Kemenangan beruntun atas Portugis benar-benar menguntungkan Aceh. Ia mendapatkan barang-barang rampasan dari Portugis berupa peralatan perang seperti meriam, senapan, pedang, dan masih banyak lagi. Tak hanya itu, benteng yang ada di sisi kanan bendungan Krueng Pasee adalah bukti peninggalannya.
Kerjasama antara Sultan Ali Mughayat Syah dan Panglima Raja Ibrahim memang benar-benar perpaduan yang tepat. Berkali-kali Portugis mencoba masuk, berkali-kali pula mereka berhasil mengusirnya. Sultan Ali Mughayat Syah dan Panglima Raja Ibrahim pun mulai disebut sebagai Penghancur Pasukan Portugis.

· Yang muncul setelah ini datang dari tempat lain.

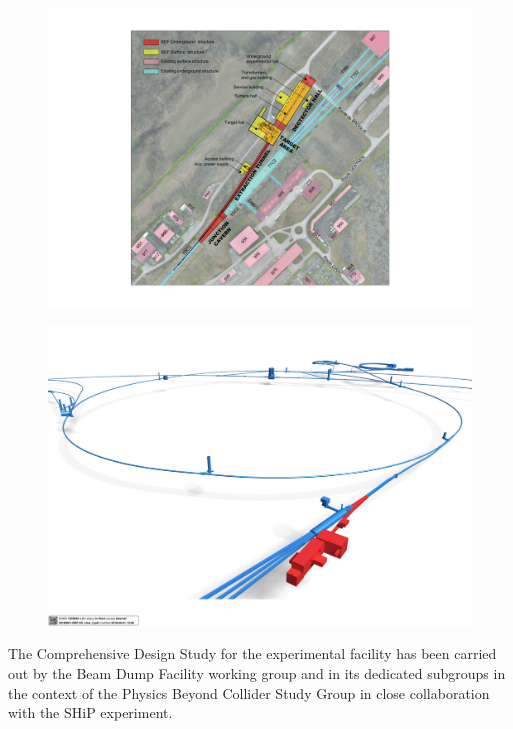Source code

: \begin{figure}[th]
\centering
\includegraphics[width=1.0\columnwidth]{figs/BeamLine/20180529-BDF-Figure_for_BDF_paper.pdf}
\caption{}
\label{fig:FacilityLocation}
\end{figure}

\begin{figure}[th]
\centering
\includegraphics[width=1.0\columnwidth]{figs/BeamLine/20180601-BDF-3D_view_2.pdf}
\caption{}
\label{fig:FacilityAccComplex}
\end{figure}

The Comprehensive Design Study for the experimental facility has been carried out by the 
Beam Dump Facility working group and in its dedicated subgroups in the context of the Physics Beyond Collider Study Group in 
close collaboration with the SHiP experiment.  

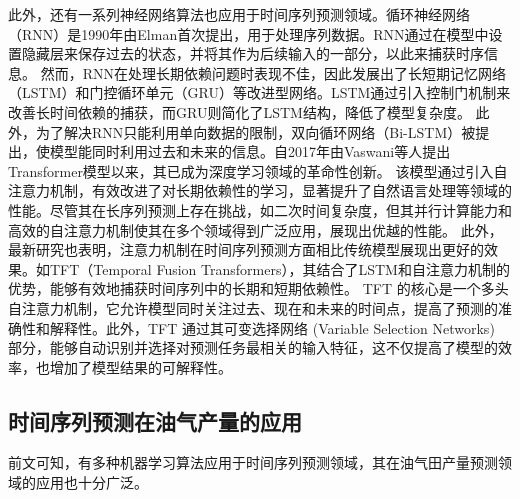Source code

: 此外，还有一系列神经网络算法也应用于时间序列预测领域。循环神经网络\cite{li2018independently}（RNN）是1990年由Elman首次提出，用于处理序列数据。RNN通过在模型中设置隐藏层来保存过去的状态，并将其作为后续输入的一部分，以此来捕获时序信息。
然而，RNN在处理长期依赖问题时表现不佳，因此发展出了长短期记忆网络\cite{yu2019review}（LSTM）和门控循环单元\cite{dey2017gate}（GRU）等改进型网络。LSTM通过引入控制门机制来改善长时间依赖的捕获，而GRU则简化了LSTM结构，降低了模型复杂度。
此外，为了解决RNN只能利用单向数据的限制，双向循环网络\cite{graves2005framewise}（Bi-LSTM）被提出，使模型能同时利用过去和未来的信息。自2017年由Vaswani等人提出Transformer模型\cite{vaswani2017attention}以来，其已成为深度学习领域的革命性创新。
该模型通过引入自注意力机制，有效改进了对长期依赖性的学习，显著提升了自然语言处理等领域的性能。尽管其在长序列预测上存在挑战，如二次时间复杂度，但其并行计算能力和高效的自注意力机制使其在多个领域得到广泛应用，展现出优越的性能。
此外，最新研究也表明，注意力机制在时间序列预测方面相比传统模型展现出更好的效果。如TFT\cite{lim2021temporal}（Temporal Fusion Transformers），其结合了LSTM和自注意力机制的优势，能够有效地捕获时间序列中的长期和短期依赖性。
TFT 的核心是一个多头自注意力机制，它允许模型同时关注过去、现在和未来的时间点，提高了预测的准确性和解释性。此外，TFT 通过其可变选择网络 (Variable Selection Networks) 部分，能够自动识别并选择对预测任务最相关的输入特征，这不仅提高了模型的效率，也增加了模型结果的可解释性。
\subsection{时间序列预测在油气产量的应用}
前文可知，有多种机器学习算法应用于时间序列预测领域，其在油气田产量预测领域的应用也十分广泛。

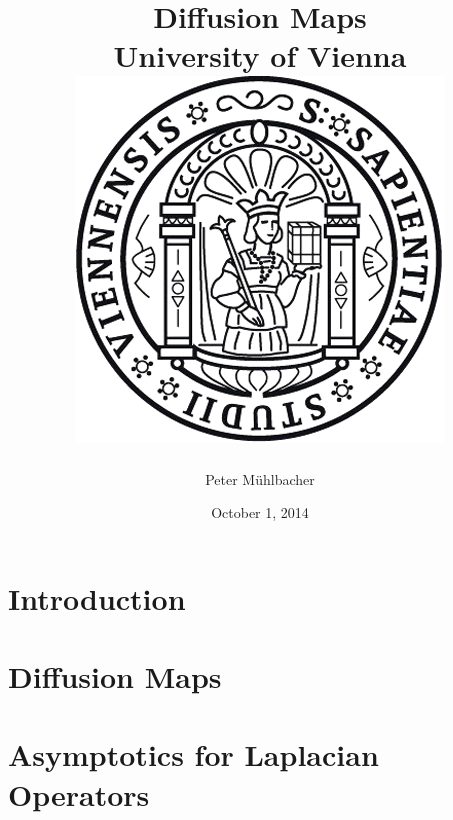 \documentclass[11pt]{report}
\begin{document}
\title{
	{Diffusion Maps}\\
	{\large University of Vienna}\\
	{\includegraphics{university.png}}
}
\author{Peter Mühlbacher}
\date{October 1, 2014}
\maketitle

\begin{abstract}
\end{abstract}

\tableofcontents

\chapter*{Introduction}


\chapter{Diffusion Maps}


%

\appendix
\chapter{Asymptotics for Laplacian Operators}

%



\end{document}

Meski demikian, mereka nyatanya memiliki cita-cita yang sangat mulia. Bukan hanya ingin menang, melainkan ingin menghilangkan segala bentuk penjajahan yang mengancam kedaulatan Aceh. Sayangnya, Panglima Raja Ibrahim gugur di medan perang pada tahun 1523. Perjuangannya pun terhenti.
Baca Juga : Bungong Jeumpa dalam Budaya Aceh
Kehilangan tangan kanan yang mana orang yang sangat disayangi tentu jadi duka mendalam bagi Sultan Ali Mughayat Syah. Namun, ia terus berusaha maju meski tak lagi ada Panglima Raja Ibrahim di sampingnya. Ia tak ingin perjuangannya berakhir sampai di sini saja.
Setahun pasca meninggalnya Panglima Raja Ibrahim, Sultan Ali Mughayat Syah memimpin serangan di daerah Aru. Rupanya saat itu Kerajaan Aru ingin melakukan koalisi dengan Portugis. Rencana tersebut langsung gagal karena pasukan Sultan Ali Mughayat Syah sudah lebih dulu mengepung dan menaklukan seluruh kesultanan yang bersekutu dengan Portugis.
Akhir Perjalanan dan Warisan Sang Pemersatu Aceh Darussalam
Tahun 1529, Kesultanan Aceh Darussalam kembali mempersiapkan diri untuk kembali menyerang Portugis. Kali ini daerah Malaka yang jadi target utama Portugis. Sama seperti sebelumnya, Sultan Ali Mughayat Syah kembali memperkuat pertahanan pasukannya. Bedanya, kali ini tak ada lagi Raja Ibrahim yang mendampingi langkah perjuangannya, ia pun maju paling depan untuk memimpin serangan.
Sayangnya, sebelum serangan benar-benar dilakukan, Sultan Ali Mughayat Syah justru lebih dulu wafat. Tepatnya 7 Agustus 1530, ia menghembuskan nafas terakhirnya, ia kemudian digantikan oleh putranya, Sultan Salahuddin.
Segala perjuangan yang telah dilakukan Sultan Ali Mughayat Syah untuk Kesultanan Aceh Darussalam pun dicatat pada nisan makamnya yang saat ini ada di Kompleks Pemakaman Sultan Aceh Kandang XII, Banda Aceh.
Dalam catatan yang berasal dari abad ke-16 Masehi itu, disebutkan bahwa Sultan Ali Mughayat Syah adalah Al-Ghaziy fil Barri wal Bahri. Hal ini dikarenakan ia adalah sosok yang berperang sekaligus penakluk daratan maupun lautan. Catatan ini juga memperjelas kekuatan militer Kesultanan Aceh Darussalam saat ia memimpin.
Baca Juga : Sultan Iskandar Muda, Pembawa Aceh Darussalam pada Masa Keemasan
Sultan Ali Mughayat Syah bukan hanya pemimpin Kesultanan Aceh Darussalam. Ia adalah sosok pelopor kebangkitan dan pemersatu Aceh Darussalam yang sebenarnya. Semangat serta keberaniannya dalam memperjuangkan Kesultanan Aceh Darussalam ia turunkan kepada para pewarisnya, yang membuat pengaruh Aceh Darussalam benar-benar nyata sejak saat itu.